Tag Archives: Music

Lifting our Young Voices

The single best thing I have been involved with as a teacher is taking my choir to Young Voices. Everyone involved comes in to school the next day still buzzing with excitement. Very tired, but very excited.

The children have a wonderful experience to perform at an iconic venue, like the O2 Arena, which is pretty cool. Furthermore, they get to perform with professional musicians, singers and dancers of an impressively high standard. This is an experience which will inspire and motivate the children and will live long in the memory. There are some really magical moments where you catch the children staring, open mouthed, as Natalie Williams begins to sing or Urban Strides are dancing. I like to think I can o a pretty good singing assembly, but this is a whole different level of inspiration.

Parents also came back having had an amazing evening of entertainment. This is not your average children’s concert, this is one you will really enjoy and you will get up and dance. Everyone does, you simply can’t help it. My mum and sister recently went to watch my niece at one of this year’s Birmingham shows and phoned me as soon as they came out, both full of excitement about what they had just witnessed.

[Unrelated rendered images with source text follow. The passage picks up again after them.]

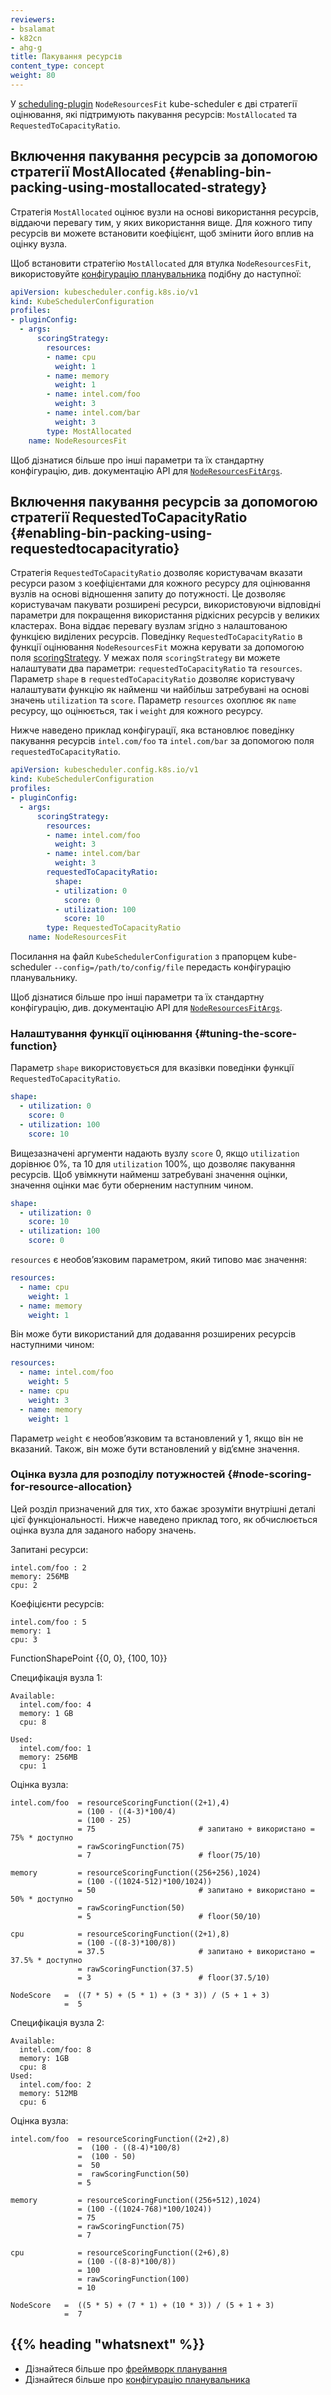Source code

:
 ```yaml
---
reviewers:
- bsalamat
- k82cn
- ahg-g
title: Пакування ресурсів
content_type: concept
weight: 80
---
```


<!-- overview -->

У [scheduling-plugin](/docs/reference/scheduling/config/#scheduling-plugins) `NodeResourcesFit` kube-scheduler є дві стратегії оцінювання, які підтримують пакування ресурсів: `MostAllocated` та `RequestedToCapacityRatio`.

<!-- body -->

## Включення пакування ресурсів за допомогою стратегії MostAllocated {#enabling-bin-packing-using-mostallocated-strategy}

Стратегія `MostAllocated` оцінює вузли на основі використання ресурсів, віддаючи перевагу тим, у яких використання вище. Для кожного типу ресурсів ви можете встановити коефіцієнт, щоб змінити його вплив на оцінку вузла.

Щоб встановити стратегію `MostAllocated` для втулка `NodeResourcesFit`, використовуйте [конфігурацію планувальника](/docs/reference/scheduling/config) подібну до наступної:

```yaml
apiVersion: kubescheduler.config.k8s.io/v1
kind: KubeSchedulerConfiguration
profiles:
- pluginConfig:
  - args:
      scoringStrategy:
        resources:
        - name: cpu
          weight: 1
        - name: memory
          weight: 1
        - name: intel.com/foo
          weight: 3
        - name: intel.com/bar
          weight: 3
        type: MostAllocated
    name: NodeResourcesFit
```

Щоб дізнатися більше про інші параметри та їх стандартну конфігурацію, див. документацію API для [`NodeResourcesFitArgs`](/docs/reference/config-api/kube-scheduler-config.v1/#kubescheduler-config-k8s-io-v1-NodeResourcesFitArgs).

## Включення пакування ресурсів за допомогою стратегії RequestedToCapacityRatio {#enabling-bin-packing-using-requestedtocapacityratio}

Стратегія `RequestedToCapacityRatio` дозволяє користувачам вказати ресурси разом з коефіцієнтами для кожного ресурсу для оцінювання вузлів на основі відношення запиту до потужності. Це дозволяє користувачам пакувати розширені ресурси, використовуючи відповідні параметри для покращення використання рідкісних ресурсів у великих кластерах. Вона віддає перевагу вузлам згідно з налаштованою функцією виділених ресурсів. Поведінку `RequestedToCapacityRatio` в функції оцінювання `NodeResourcesFit` можна керувати за допомогою поля [scoringStrategy](/docs/reference/config-api/kube-scheduler-config.v1/#kubescheduler-config-k8s-io-v1-ScoringStrategy). У межах поля `scoringStrategy` ви можете налаштувати два параметри: `requestedToCapacityRatio` та `resources`. Параметр `shape` в `requestedToCapacityRatio` дозволяє користувачу налаштувати функцію як найменш чи найбільш затребувані на основі значень `utilization` та `score`. Параметр `resources` охоплює як `name` ресурсу, що оцінюється, так і `weight` для кожного ресурсу.

Нижче наведено приклад конфігурації, яка встановлює поведінку пакування ресурсів  `intel.com/foo` та `intel.com/bar` за допомогою поля `requestedToCapacityRatio`.

```yaml
apiVersion: kubescheduler.config.k8s.io/v1
kind: KubeSchedulerConfiguration
profiles:
- pluginConfig:
  - args:
      scoringStrategy:
        resources:
        - name: intel.com/foo
          weight: 3
        - name: intel.com/bar
          weight: 3
        requestedToCapacityRatio:
          shape:
          - utilization: 0
            score: 0
          - utilization: 100
            score: 10
        type: RequestedToCapacityRatio
    name: NodeResourcesFit
```

Посилання на файл `KubeSchedulerConfiguration` з прапорцем kube-scheduler `--config=/path/to/config/file` передасть конфігурацію планувальнику.

Щоб дізнатися більше про інші параметри та їх стандартну конфігурацію, див. документацію API для [`NodeResourcesFitArgs`](/docs/reference/config-api/kube-scheduler-config.v1/#kubescheduler-config-k8s-io-v1-NodeResourcesFitArgs).

### Налаштування функції оцінювання {#tuning-the-score-function}

Параметр `shape` використовується для вказівки поведінки функції `RequestedToCapacityRatio`.

```yaml
shape:
  - utilization: 0
    score: 0
  - utilization: 100
    score: 10
```

Вищезазначені аргументи надають вузлу `score` 0, якщо `utilization` дорівнює 0%, та 10 для `utilization` 100%, що дозволяє пакування ресурсів. Щоб увімкнути найменш затребувані значення оцінки, значення оцінки має бути оберненим наступним чином.

```yaml
shape:
  - utilization: 0
    score: 10
  - utilization: 100
    score: 0
```

`resources` є необовʼязковим параметром, який типово має значення:

```yaml
resources:
  - name: cpu
    weight: 1
  - name: memory
    weight: 1
```

Він може бути використаний для додавання розширених ресурсів наступними чином:

```yaml
resources:
  - name: intel.com/foo
    weight: 5
  - name: cpu
    weight: 3
  - name: memory
    weight: 1
```

Параметр `weight` є необовʼязковим та встановлений у 1, якщо він не вказаний. Також, він може бути встановлений у відʼємне значення.

### Оцінка вузла для розподілу потужностей {#node-scoring-for-resource-allocation}

Цей розділ призначений для тих, хто бажає зрозуміти внутрішні деталі цієї функціональності. Нижче наведено приклад того, як обчислюється оцінка вузла для заданого набору значень.

Запитані ресурси:

```none
intel.com/foo : 2
memory: 256MB
cpu: 2
```

Коефіцієнти ресурсів:

```none
intel.com/foo : 5
memory: 1
cpu: 3
```

FunctionShapePoint {{0, 0}, {100, 10}}

Специфікація вузла 1:

```none
Available:
  intel.com/foo: 4
  memory: 1 GB
  cpu: 8

Used:
  intel.com/foo: 1
  memory: 256MB
  cpu: 1
```

Оцінка вузла:

```none
intel.com/foo  = resourceScoringFunction((2+1),4)
               = (100 - ((4-3)*100/4)
               = (100 - 25)
               = 75                       # запитано + використано = 75% * доступно
               = rawScoringFunction(75)
               = 7                        # floor(75/10)

memory         = resourceScoringFunction((256+256),1024)
               = (100 -((1024-512)*100/1024))
               = 50                       # запитано + використано = 50% * доступно
               = rawScoringFunction(50)
               = 5                        # floor(50/10)

cpu            = resourceScoringFunction((2+1),8)
               = (100 -((8-3)*100/8))
               = 37.5                     # запитано + використано = 37.5% * доступно
               = rawScoringFunction(37.5)
               = 3                        # floor(37.5/10)

NodeScore   =  ((7 * 5) + (5 * 1) + (3 * 3)) / (5 + 1 + 3)
            =  5
```

Специфікація вузла 2:

```none
Available:
  intel.com/foo: 8
  memory: 1GB
  cpu: 8
Used:
  intel.com/foo: 2
  memory: 512MB
  cpu: 6
```

Оцінка вузла:

```none
intel.com/foo  = resourceScoringFunction((2+2),8)
               =  (100 - ((8-4)*100/8)
               =  (100 - 50)
               =  50
               =  rawScoringFunction(50)
               = 5

memory         = resourceScoringFunction((256+512),1024)
               = (100 -((1024-768)*100/1024))
               = 75
               = rawScoringFunction(75)
               = 7

cpu            = resourceScoringFunction((2+6),8)
               = (100 -((8-8)*100/8))
               = 100
               = rawScoringFunction(100)
               = 10

NodeScore   =  ((5 * 5) + (7 * 1) + (10 * 3)) / (5 + 1 + 3)
            =  7

```

## {{% heading "whatsnext" %}}

- Дізнайтеся більше про [фреймворк планування](/docs/concepts/scheduling-eviction/scheduling-framework/)
- Дізнайтеся більше про [конфігурацію планувальника](/docs/reference/scheduling/config/)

For the teachers it’s a long day, and I’ve never been more alert than when leaving the O2 in the rain trying to repeatedly count children making sure everyone gets safely back to the coach. However, it’s a whole lot of fun. We sang, we danced, we conquered. All the staff involved loved it, and that cannot be said for every school trip or concert.

The shows are expertly put together by, Musical Director, Craig McLeish, who always meets the challenge of compiling and arranging a collection of songs to appeal to all ages pulling from a range of genres.

Here are some tips if you are thinking of taking your choir to a Young Voices event next year.

  • Go to the teacher’s workshop. It helpful and loads of fun.
  • As well as taking a banner, take some form of head ware that will help your choir stand out. Helpful for getting noticed as the audience enter the arena, also very helpful when leaving the arena safely at the end.
  • Encourage the parents to also have someway of drawing attention to themselves. The children love to know where their parents are and it is not an easy task.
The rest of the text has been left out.